As used to describe embodiments of the present invention, the term “coupled” encompasses a direct connection, an indirect connection, or a combination thereof. Moreover, two devices that are coupled can engage in direct communications, in indirect communications, or a combination thereof.
Embodiments of the present invention relate to data communications via one or more networks (e.g., MPLS networks). The data communications can be carried by one or more communications channels of the one or more networks. A network can include wired communication links (e.g., coaxial cable, copper wires, optical fibers, a combination thereof, and so on), wireless communication links (e.g., satellite communication links, terrestrial wireless communication links, satellite-to-terrestrial communication links, a combination thereof, and so on), or a combination thereof A communications link can include one or more communications channels, where a communications channel carries communications. For example, a communications link can include multiplexed communications channels, such as time division multiplexing (“TDM”) channels, frequency division multiplexing (“FDM”) channels, code division multiplexing (“CDM”) channels, wave division multiplexing (“WDM”) channels, a combination thereof, and so on.

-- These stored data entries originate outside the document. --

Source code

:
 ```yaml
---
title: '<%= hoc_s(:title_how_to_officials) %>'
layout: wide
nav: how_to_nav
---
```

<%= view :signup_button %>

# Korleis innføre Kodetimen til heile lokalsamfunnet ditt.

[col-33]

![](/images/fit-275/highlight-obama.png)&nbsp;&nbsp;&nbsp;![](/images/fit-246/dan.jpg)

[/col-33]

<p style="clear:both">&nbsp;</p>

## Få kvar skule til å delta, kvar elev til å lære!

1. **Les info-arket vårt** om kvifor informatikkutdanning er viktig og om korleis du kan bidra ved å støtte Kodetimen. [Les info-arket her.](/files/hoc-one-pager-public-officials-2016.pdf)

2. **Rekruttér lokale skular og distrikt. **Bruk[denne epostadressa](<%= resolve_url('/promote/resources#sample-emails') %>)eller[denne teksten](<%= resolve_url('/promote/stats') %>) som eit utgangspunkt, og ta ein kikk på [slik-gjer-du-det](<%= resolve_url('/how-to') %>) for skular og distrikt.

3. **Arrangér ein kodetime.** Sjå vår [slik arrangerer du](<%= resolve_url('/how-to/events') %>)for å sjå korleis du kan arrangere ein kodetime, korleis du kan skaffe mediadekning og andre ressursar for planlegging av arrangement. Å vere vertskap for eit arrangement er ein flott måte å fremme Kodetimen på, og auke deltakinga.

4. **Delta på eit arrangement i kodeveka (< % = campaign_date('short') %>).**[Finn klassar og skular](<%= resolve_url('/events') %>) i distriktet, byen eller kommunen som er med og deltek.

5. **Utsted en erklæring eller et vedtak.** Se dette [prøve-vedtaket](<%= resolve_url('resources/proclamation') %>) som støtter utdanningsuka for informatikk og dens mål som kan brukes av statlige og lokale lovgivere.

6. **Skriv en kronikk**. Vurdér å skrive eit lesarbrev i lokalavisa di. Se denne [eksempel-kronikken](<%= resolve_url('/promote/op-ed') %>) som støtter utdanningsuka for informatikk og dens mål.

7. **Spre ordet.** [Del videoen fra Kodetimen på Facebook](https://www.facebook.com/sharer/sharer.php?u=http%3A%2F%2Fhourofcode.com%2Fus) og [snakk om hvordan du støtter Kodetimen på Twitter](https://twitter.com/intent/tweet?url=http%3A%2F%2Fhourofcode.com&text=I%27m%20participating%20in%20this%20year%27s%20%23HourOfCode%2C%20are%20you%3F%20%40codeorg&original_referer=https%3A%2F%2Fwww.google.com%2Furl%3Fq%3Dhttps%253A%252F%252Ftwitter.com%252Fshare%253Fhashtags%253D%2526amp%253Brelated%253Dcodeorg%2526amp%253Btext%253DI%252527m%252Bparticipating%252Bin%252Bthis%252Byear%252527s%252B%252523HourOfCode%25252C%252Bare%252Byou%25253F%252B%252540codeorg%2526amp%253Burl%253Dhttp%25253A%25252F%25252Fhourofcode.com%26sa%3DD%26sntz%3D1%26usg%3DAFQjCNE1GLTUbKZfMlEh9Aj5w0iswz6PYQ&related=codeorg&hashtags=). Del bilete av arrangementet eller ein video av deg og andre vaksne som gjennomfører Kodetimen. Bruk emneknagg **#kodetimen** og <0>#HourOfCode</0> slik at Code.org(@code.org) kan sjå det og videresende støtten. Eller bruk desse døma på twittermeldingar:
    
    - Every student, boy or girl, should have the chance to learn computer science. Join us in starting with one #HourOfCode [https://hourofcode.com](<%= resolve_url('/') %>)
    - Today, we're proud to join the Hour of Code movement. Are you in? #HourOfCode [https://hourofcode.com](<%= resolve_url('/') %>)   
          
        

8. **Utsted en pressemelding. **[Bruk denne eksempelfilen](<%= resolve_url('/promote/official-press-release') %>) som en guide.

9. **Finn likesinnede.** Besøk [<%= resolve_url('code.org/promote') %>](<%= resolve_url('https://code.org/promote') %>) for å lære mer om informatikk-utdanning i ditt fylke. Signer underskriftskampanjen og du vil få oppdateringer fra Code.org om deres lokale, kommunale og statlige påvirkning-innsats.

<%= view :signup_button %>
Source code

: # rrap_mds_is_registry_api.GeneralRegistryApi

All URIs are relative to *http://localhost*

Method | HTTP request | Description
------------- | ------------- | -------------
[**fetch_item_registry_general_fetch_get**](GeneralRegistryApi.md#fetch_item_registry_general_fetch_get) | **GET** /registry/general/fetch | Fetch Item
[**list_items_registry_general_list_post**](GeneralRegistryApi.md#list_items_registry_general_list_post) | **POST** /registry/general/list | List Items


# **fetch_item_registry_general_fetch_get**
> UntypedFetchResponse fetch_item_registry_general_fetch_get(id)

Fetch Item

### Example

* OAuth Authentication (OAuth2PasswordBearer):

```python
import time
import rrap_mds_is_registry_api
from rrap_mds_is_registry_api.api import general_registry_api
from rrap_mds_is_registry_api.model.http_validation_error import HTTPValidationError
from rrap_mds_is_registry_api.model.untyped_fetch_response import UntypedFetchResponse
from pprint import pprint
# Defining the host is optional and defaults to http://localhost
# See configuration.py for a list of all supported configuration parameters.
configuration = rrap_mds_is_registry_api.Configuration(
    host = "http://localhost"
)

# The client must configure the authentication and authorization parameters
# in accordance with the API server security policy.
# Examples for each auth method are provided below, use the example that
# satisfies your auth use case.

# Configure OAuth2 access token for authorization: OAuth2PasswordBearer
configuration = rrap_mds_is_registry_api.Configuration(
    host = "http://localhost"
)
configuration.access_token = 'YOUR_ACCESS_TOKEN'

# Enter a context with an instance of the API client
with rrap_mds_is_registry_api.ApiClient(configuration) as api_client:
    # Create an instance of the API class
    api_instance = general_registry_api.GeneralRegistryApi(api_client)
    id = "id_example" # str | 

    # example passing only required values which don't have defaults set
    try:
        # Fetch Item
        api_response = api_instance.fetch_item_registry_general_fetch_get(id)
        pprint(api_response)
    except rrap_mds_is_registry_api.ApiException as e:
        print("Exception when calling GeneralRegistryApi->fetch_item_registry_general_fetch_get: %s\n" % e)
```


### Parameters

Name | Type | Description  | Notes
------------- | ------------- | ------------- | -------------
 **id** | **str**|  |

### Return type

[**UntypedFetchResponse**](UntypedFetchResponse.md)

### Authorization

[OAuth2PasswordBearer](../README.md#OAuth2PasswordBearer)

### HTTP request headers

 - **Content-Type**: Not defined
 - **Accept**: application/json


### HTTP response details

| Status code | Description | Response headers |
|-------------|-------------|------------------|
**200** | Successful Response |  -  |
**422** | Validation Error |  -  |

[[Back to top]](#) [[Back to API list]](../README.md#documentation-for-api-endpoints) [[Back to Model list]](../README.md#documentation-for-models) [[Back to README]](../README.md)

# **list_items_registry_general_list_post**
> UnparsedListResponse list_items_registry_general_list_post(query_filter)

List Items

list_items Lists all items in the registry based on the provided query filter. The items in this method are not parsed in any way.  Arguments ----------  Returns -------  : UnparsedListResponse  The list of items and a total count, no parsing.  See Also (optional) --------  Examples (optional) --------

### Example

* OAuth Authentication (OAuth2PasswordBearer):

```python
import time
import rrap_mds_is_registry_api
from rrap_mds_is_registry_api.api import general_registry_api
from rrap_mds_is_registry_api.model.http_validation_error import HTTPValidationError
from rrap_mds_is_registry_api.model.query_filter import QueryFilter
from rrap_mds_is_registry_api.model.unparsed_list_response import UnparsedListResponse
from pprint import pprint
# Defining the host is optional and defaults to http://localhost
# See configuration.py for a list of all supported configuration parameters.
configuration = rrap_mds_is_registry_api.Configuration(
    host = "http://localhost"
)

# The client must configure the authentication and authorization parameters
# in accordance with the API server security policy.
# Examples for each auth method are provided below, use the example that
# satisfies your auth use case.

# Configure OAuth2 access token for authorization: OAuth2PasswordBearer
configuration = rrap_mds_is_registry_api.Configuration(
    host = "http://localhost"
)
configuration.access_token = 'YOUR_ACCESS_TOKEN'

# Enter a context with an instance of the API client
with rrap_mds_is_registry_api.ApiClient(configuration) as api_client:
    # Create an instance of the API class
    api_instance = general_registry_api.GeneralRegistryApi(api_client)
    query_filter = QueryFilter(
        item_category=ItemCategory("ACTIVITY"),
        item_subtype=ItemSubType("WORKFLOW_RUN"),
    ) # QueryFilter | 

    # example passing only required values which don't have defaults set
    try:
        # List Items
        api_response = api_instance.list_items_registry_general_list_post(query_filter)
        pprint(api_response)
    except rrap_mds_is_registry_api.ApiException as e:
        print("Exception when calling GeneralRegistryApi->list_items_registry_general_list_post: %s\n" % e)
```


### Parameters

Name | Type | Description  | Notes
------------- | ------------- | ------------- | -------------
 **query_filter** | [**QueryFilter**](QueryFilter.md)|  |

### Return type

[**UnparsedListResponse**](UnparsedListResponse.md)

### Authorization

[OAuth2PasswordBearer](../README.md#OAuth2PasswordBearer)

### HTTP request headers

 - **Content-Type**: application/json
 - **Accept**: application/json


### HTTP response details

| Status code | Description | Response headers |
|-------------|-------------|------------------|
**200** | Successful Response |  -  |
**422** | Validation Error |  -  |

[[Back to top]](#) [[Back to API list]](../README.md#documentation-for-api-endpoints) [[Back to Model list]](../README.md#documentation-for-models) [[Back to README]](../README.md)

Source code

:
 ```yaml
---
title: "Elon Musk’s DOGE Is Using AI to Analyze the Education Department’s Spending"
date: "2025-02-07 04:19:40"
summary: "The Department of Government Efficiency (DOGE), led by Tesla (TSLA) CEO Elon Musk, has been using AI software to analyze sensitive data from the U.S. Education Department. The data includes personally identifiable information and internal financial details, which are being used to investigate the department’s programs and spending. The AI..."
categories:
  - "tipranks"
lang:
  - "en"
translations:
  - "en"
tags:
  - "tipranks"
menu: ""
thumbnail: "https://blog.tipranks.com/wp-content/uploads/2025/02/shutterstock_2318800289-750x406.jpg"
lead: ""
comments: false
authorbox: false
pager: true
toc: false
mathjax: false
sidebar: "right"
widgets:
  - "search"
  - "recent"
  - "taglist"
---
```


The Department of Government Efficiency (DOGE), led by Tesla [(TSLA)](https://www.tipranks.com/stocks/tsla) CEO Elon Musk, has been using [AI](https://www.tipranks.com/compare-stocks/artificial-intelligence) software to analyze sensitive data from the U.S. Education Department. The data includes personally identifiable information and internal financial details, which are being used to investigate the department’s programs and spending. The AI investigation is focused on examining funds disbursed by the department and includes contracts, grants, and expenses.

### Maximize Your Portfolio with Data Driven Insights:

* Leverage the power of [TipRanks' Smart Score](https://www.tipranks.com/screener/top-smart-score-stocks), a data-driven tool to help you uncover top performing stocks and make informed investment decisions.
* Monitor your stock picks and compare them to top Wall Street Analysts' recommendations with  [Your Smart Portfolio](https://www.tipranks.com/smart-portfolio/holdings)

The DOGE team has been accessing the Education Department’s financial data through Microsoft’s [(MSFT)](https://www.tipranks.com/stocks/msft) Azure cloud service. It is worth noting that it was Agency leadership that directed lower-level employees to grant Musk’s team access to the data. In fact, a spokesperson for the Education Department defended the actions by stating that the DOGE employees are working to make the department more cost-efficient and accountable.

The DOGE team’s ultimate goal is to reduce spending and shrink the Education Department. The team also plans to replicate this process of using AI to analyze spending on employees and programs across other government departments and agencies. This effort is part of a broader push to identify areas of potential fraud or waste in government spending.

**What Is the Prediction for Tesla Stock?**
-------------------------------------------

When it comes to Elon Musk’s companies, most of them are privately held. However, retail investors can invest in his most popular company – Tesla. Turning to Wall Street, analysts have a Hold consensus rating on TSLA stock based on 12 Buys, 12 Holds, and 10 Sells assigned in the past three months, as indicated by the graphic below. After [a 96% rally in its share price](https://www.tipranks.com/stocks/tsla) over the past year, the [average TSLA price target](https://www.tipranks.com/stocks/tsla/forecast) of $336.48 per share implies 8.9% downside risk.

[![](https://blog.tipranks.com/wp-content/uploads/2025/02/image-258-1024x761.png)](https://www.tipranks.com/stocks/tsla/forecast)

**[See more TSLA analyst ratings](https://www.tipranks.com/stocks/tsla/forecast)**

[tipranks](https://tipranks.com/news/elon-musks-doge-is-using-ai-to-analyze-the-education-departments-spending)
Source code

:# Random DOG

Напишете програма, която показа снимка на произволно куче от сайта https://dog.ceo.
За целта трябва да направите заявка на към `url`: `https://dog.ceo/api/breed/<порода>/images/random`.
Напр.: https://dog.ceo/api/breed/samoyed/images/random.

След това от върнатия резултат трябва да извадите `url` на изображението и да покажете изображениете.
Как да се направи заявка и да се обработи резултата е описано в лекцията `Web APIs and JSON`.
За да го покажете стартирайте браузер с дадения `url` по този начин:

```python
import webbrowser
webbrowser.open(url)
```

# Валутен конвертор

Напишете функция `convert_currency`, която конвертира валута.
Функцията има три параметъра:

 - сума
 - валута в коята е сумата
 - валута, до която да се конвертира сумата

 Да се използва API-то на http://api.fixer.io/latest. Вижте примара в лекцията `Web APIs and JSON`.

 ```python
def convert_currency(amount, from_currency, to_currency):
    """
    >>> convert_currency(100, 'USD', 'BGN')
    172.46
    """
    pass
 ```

In accordance with an embodiment of the present invention, instructions adapted to be executed by a processor to perform a method are stored on a computer-readable medium. The computer-readable medium can be a device that stores digital information. For example, a computer-readable medium includes a compact disc read-only memory (CD-ROM) as is known in the art for storing software. The computer-readable medium is accessed by a processor suitable for executing instructions adapted to be executed. The terms “instructions adapted to be executed” and “instructions to be executed” are meant to encompass any instructions that are ready to be executed in their present form (e.g., machine code) by a processor, or require further manipulation (e.g., compilation, decryption, or provided with an access code, etc.) to be ready to be executed by a processor.
Embodiments of systems and methods for policy-enabled communications networks have been described. In the foregoing description, for purposes of explanation, numerous specific details are set forth to provide a thorough understanding of the present invention. It will be appreciated, however, by one skilled in the art that the present invention may be practiced without these specific details. In other instances, structures and devices are shown in block diagram form. Furthermore, one skilled in the art can readily appreciate that the specific sequences in which methods are presented and performed are illustrative and it is contemplated that the sequences can be varied and still remain within the spirit and scope of the present invention.
In the foregoing detailed description, systems and methods in accordance with embodiments of the present invention have been described with reference to specific exemplary embodiments. Accordingly, the present specification and figures are to be regarded as illustrative rather than restrictive.
In the Specification
Please delete the paragraph  and insert the following paragraph below the title:
The present application is a continuation of U.S. application Ser. No. 09/956,002, entitled, SYSTEMS AND METHODS FOR POLICY-ENABLED COMMUNICATIONS NETWORKS and filed on Sep. 20, 2001.